*** Material shown Section Begins ***
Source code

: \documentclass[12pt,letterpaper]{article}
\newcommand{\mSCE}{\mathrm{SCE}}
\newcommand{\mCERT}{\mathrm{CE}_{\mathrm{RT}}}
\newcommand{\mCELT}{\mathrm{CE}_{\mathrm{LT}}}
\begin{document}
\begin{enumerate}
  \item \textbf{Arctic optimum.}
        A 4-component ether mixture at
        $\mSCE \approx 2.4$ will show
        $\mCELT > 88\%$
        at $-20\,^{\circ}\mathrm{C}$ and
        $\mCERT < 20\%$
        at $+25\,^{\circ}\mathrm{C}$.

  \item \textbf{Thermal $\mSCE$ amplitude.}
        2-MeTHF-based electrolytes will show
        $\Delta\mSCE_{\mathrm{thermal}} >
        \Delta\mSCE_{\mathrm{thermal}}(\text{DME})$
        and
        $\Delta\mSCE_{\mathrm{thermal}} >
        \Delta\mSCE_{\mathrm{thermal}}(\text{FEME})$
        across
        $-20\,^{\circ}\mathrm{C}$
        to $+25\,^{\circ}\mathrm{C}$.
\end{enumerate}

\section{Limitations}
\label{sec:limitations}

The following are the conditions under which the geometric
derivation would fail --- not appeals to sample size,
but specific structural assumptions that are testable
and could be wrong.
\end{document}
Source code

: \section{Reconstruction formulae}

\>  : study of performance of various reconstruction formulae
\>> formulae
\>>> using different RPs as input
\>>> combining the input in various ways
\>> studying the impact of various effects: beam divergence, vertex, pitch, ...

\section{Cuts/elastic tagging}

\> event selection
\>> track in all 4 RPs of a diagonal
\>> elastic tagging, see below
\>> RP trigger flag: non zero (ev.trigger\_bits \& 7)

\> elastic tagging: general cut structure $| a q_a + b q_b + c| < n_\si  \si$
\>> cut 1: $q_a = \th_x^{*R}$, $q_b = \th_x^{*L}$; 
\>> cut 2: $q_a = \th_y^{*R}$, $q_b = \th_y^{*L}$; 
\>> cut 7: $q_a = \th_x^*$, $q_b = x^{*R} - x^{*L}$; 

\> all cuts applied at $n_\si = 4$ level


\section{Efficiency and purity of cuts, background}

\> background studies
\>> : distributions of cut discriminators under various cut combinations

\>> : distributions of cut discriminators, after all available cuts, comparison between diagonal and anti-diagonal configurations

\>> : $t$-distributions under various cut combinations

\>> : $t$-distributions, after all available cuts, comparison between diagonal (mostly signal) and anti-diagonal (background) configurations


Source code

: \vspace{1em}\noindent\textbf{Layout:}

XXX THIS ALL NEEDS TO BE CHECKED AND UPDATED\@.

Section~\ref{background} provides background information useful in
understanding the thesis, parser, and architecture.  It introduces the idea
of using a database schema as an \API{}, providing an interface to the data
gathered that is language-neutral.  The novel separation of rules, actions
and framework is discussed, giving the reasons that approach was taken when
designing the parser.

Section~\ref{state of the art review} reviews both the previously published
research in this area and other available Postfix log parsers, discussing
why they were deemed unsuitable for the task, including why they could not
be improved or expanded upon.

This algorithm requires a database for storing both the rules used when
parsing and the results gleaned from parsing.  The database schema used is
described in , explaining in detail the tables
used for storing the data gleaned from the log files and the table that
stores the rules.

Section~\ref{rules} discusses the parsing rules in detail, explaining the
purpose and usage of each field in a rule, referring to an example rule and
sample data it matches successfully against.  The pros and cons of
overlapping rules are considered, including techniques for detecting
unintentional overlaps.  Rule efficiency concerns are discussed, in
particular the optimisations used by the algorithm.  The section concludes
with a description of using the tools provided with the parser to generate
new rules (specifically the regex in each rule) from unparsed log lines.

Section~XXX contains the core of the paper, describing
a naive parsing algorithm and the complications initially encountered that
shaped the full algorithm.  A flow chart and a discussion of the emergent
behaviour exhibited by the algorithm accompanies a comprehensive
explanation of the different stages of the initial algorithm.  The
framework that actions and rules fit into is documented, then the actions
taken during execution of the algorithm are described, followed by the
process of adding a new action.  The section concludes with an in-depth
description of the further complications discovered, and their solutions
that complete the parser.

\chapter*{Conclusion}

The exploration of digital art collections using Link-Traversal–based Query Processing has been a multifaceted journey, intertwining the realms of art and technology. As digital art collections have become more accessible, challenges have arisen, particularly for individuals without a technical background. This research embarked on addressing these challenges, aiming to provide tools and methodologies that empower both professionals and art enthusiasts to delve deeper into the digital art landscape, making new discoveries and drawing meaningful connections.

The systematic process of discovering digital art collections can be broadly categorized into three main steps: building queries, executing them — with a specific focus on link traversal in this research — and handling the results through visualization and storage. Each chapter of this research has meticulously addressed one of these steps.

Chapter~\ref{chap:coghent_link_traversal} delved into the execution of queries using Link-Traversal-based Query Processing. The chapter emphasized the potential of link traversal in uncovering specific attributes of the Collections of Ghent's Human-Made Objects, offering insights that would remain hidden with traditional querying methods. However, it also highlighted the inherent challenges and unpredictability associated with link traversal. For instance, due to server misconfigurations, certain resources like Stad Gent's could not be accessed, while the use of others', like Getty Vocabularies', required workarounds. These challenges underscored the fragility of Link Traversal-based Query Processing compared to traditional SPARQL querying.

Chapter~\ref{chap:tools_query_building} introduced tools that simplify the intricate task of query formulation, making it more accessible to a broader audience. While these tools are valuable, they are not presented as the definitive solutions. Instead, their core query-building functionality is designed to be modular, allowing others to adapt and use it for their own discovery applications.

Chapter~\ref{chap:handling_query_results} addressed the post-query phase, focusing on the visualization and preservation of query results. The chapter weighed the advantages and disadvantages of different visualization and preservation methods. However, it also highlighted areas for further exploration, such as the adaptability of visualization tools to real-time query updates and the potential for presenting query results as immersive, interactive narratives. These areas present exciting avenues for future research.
*** Material shown Section Ends ***
# [Work task]
When a line contains the string "making", copy it from the records.

# [Written answer]
The exploration of digital art collections using Link-Traversal–based Query Processing has been a multifaceted journey, intertwining the realms of art and technology. As digital art collections have become more accessible, challenges have arisen, particularly for individuals without a technical background. This research embarked on addressing these challenges, aiming to provide tools and methodologies that empower both professionals and art enthusiasts to delve deeper into the digital art landscape, making new discoveries and drawing meaningful connections.
Chapter~\ref{chap:tools_query_building} introduced tools that simplify the intricate task of query formulation, making it more accessible to a broader audience. While these tools are valuable, they are not presented as the definitive solutions. Instead, their core query-building functionality is designed to be modular, allowing others to adapt and use it for their own discovery applications.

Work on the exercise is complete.